However, it may be possible to implement compensating controls to address risks posed by using unsupported operating systems in order to meet the intent of the requirements. To be effective, the compensating controls must protect the system from vulnerabilities that may lead to exploit of the unsupported code. For example, exhaustive reviews may need to be regularly performed to ensure that all known exploits for that operating system are continually identified and that system configurations, anti-virus, IDS/IPS, and firewall rules are continually updated to address those exploits. Examples of controls that may be combined to contribute to an overall compensating control include active monitoring of system logs and network traffic, properly-configured application whitelisting that only permits authenticated system files to execute, and isolating the unsupported systems from other systems and networks. Note that these examples may complement an overall compensating control, but these examples alone would not provide sufficient mitigation.

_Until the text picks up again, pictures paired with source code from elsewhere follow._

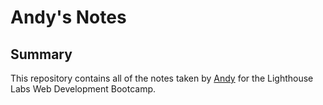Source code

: # Andy's Notes

## Summary

This repository contains all of the notes taken by [Andy](https://github.com/sockbot) for the Lighthouse Labs Web Development Bootcamp.
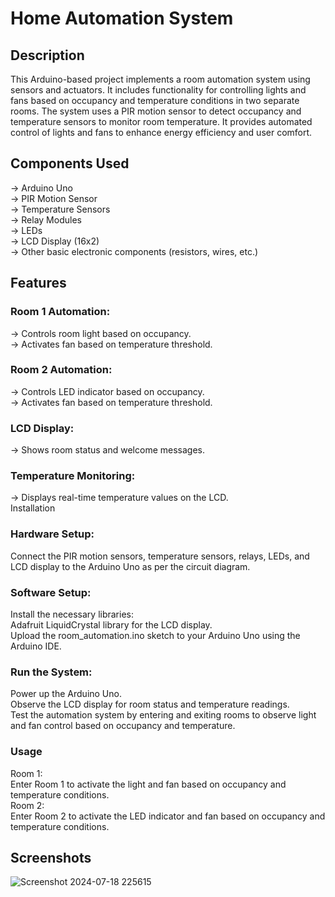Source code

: # Home Automation System

## Description
This Arduino-based project implements a room automation system using sensors and actuators. It includes functionality for controlling lights and fans based on occupancy and temperature conditions in two separate rooms. The system uses a PIR motion sensor to detect occupancy and temperature sensors to monitor room temperature. It provides automated control of lights and fans to enhance energy efficiency and user comfort.

## Components Used
-> Arduino Uno <br>
-> PIR Motion Sensor <br>
-> Temperature Sensors <br>
-> Relay Modules <br>
-> LEDs <br>
-> LCD Display (16x2) <br>
-> Other basic electronic components (resistors, wires, etc.) <br>

## Features
### Room 1 Automation:<br>

-> Controls room light based on occupancy. <br>
-> Activates fan based on temperature threshold. <br>
### Room 2 Automation: <br>

-> Controls LED indicator based on occupancy. <br>
-> Activates fan based on temperature threshold. <br>
### LCD Display: <br>

-> Shows room status and welcome messages. <br>
### Temperature Monitoring: <br>

-> Displays real-time temperature values on the LCD. <br>
Installation <br>
### Hardware Setup: <br>

Connect the PIR motion sensors, temperature sensors, relays, LEDs, and LCD display to the Arduino Uno as per the circuit diagram. <br>
### Software Setup: <br>

Install the necessary libraries: <br>
Adafruit LiquidCrystal library for the LCD display. <br>
Upload the room_automation.ino sketch to your Arduino Uno using the Arduino IDE. <br>
### Run the System: <br>

Power up the Arduino Uno. <br>
Observe the LCD display for room status and temperature readings. <br>
Test the automation system by entering and exiting rooms to observe light and fan control based on occupancy and temperature. <br>

### Usage <br>
Room 1: <br>
Enter Room 1 to activate the light and fan based on occupancy and temperature conditions. <br>
Room 2: <br>
Enter Room 2 to activate the LED indicator and fan based on occupancy and temperature conditions. <br>
## Screenshots
![Screenshot 2024-07-18 225615](https://github.com/user-attachments/assets/8138ad40-c6a0-4bbe-bb31-538c8f9c288b)
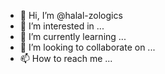 - 👋 Hi, I’m @halal-zologics
- 👀 I’m interested in ...
- 🌱 I’m currently learning ...
- 💞️ I’m looking to collaborate on ...
- 📫 How to reach me ...

<!---
halal-zologics/halal-zologics is a ✨ special ✨ repository because its `README.md` (this file) appears on your GitHub profile.
You can click the Preview link to take a look at your changes.
--->
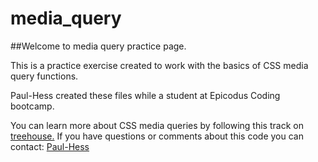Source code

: # media_query
##Welcome to media query practice page.

This is a practice exercise created to work with the basics of CSS media query functions.

Paul-Hess created these files while a student at Epicodus Coding bootcamp.

You can learn more about CSS media queries by following this track on [treehouse.](https://teamtreehouse.com/library/css-beyond-the-basics/working-with-media-queries/media-features-and-media-types)
If you have questions or comments about this code you can contact: [Paul-Hess](mailto:pauljhess1@gmail.com)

Additionally, if an unsupported operating system is Internet-facing, it will be detected and reported as an automatic failure by an ASV scan. Detection of unsupported operating systems in an ASV scan will need to be addressed according to Addressing Vulnerabilities with Compensating Controls section of the ASV Program Guide.
The use of compensating controls should be considered a temporary solution only, as the eventual solution is to upgrade to a supported operating system, and the entity should have an active migration plan for doing so. For assistance with compensating controls, and for questions about whether a specific implementation meets PCI DSS requirements, please contact a Qualified Security Assessor.